He begins with an outline of the problems he faced investigating indigenous navigation in the 1960s and 70s and the complexity of the evidence: often fragmentary and partial continuing traditions, early European contact records, archaeology, and so forth. And he outlines his own experiences learning from indigenous navigators, and the practical problems he faced, linguistic and logistic. His own experience mostly came from the Carolines, "where a relatively complete navigational discipline is still extant", the Santa Cruz Reef islands, the Gilbert Islands, and Tonga, but he draws on evidence from across the Pacific and island Southeast Asia.
First comes a survey of the key material infrastructure, looking at voyaging canoes and their sails and at their capabilities in terms of speeds and loads. Then he looks at steering by the stars, at keeping course by sun, swells and wind, at dead reckoning and the estimation of time and speed, and at the use in orientation of etak or reference islands. He also considers some skills that were "very possibly limited to highly trained specialists", notably position reckoning using zenith stars and possibly water temperature and salinity.
"Of course, steering by horizon stars is every bit as accurate as by magnetic compass and probably easier than trying to follow the gyrating compass card of an island schooner or a yacht. The snag is that the navigator who is going to use the stars as we would a compass must be so thoroughly familiar with the night sky that he can orient himself when no more than one or two stars are visible, an ability shown repeatedly by both Tevake and Hippour."
Landfinding was assisted by various methods of "expanding the target". Here Lewis looks at island blocks, birds, clouds, swell patterns and phosphorescence, and at some examples of how this works in practice.
"Noddies and white terns, as we know, are consistent land guides to double the sight-range of atolls, or 20 miles offshore, and this applies throughout the Carolines and Gilberts. That it holds good elsewhere is suggested by the observations of Captain Anderson, who was born on Fanning Island and who gives the same figure of 20 miles for noddies, though a much greater one for white terms. Hawaiian data seem to indicate that these ranges apply there also.
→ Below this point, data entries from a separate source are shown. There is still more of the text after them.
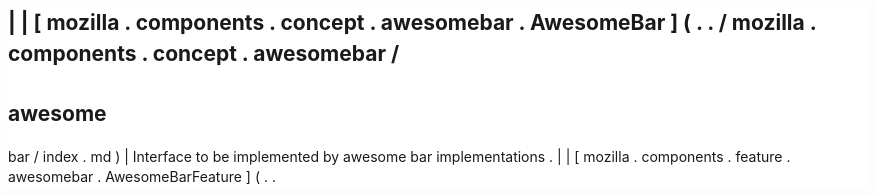 |
|
[
mozilla
.
components
.
concept
.
awesomebar
.
AwesomeBar
]
(
.
.
/
mozilla
.
components
.
concept
.
awesomebar
/
-
awesome
-
bar
/
index
.
md
)
|
Interface
to
be
implemented
by
awesome
bar
implementations
.
|
|
[
mozilla
.
components
.
feature
.
awesomebar
.
AwesomeBarFeature
]
(
.
.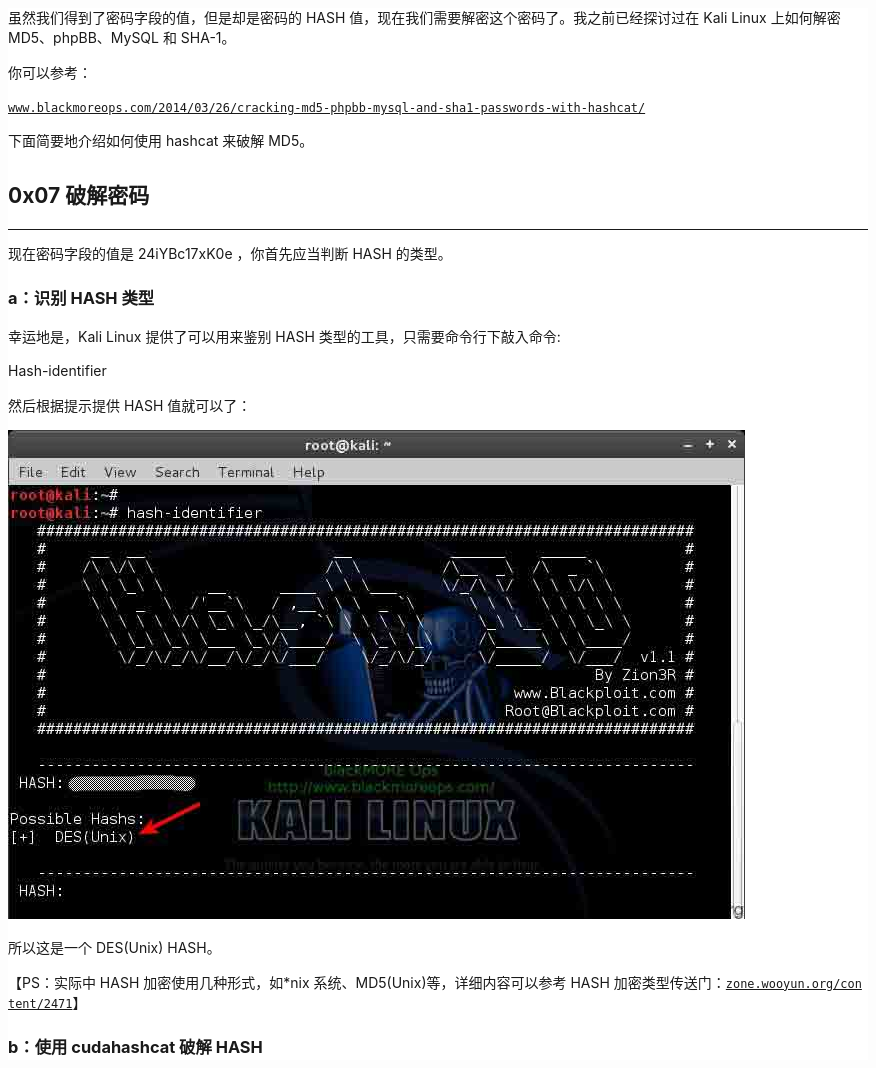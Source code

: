 虽然我们得到了密码字段的值，但是却是密码的 HASH 值，现在我们需要解密这个密码了。我之前已经探讨过在 Kali Linux 上如何解密 MD5、phpBB、MySQL 和 SHA-1。

你可以参考：

[`www.blackmoreops.com/2014/03/26/cracking-md5-phpbb-mysql-and-sha1-passwords-with-hashcat/`](http://www.blackmoreops.com/2014/03/26/cracking-md5-phpbb-mysql-and-sha1-passwords-with-hashcat/)

下面简要地介绍如何使用 hashcat 来破解 MD5。

## 0x07 破解密码

* * *

现在密码字段的值是 24iYBc17xK0e ，你首先应当判断 HASH 的类型。

### a：识别 HASH 类型

幸运地是，Kali Linux 提供了可以用来鉴别 HASH 类型的工具，只需要命令行下敲入命令:

Hash-identifier

然后根据提示提供 HASH 值就可以了：

![2014052915061762603_png.jpg](img/img6_u3_jpg.jpg)

所以这是一个 DES(Unix) HASH。

【PS：实际中 HASH 加密使用几种形式，如*nix 系统、MD5(Unix)等，详细内容可以参考 HASH 加密类型传送门：[`zone.wooyun.org/content/2471`](http://zone.wooyun.org/content/2471)】

### b：使用 cudahashcat 破解 HASH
It seems reasonable to suppose, therefore, that the fishing zone of the noddies is the same in Polynesia as in Micronesia, and that of the white terns at least as big and possibly bigger.
Stepping back a little, Lewis considers the reasons people in the Pacific had and have for voyaging and applies "navigational criteria to certain ancient routes that we know were once traversed either accidentally or with intent". An addition to the 1972 first edition is a chapter describing the high profile 1976 voyage of the "performance equivalent" replica Hokule'a from Hawaii to Tahiti.
"If this necessarily incomplete examination of the motives for voyaging has illuminated the subject at all, it will have shown the plurality of the travelers' aims, the only common factor in their attitudes being self-confidence at sea. Extant Carolinean practice shows that this is the reverse of recklessness, caution and conservatism being stressed."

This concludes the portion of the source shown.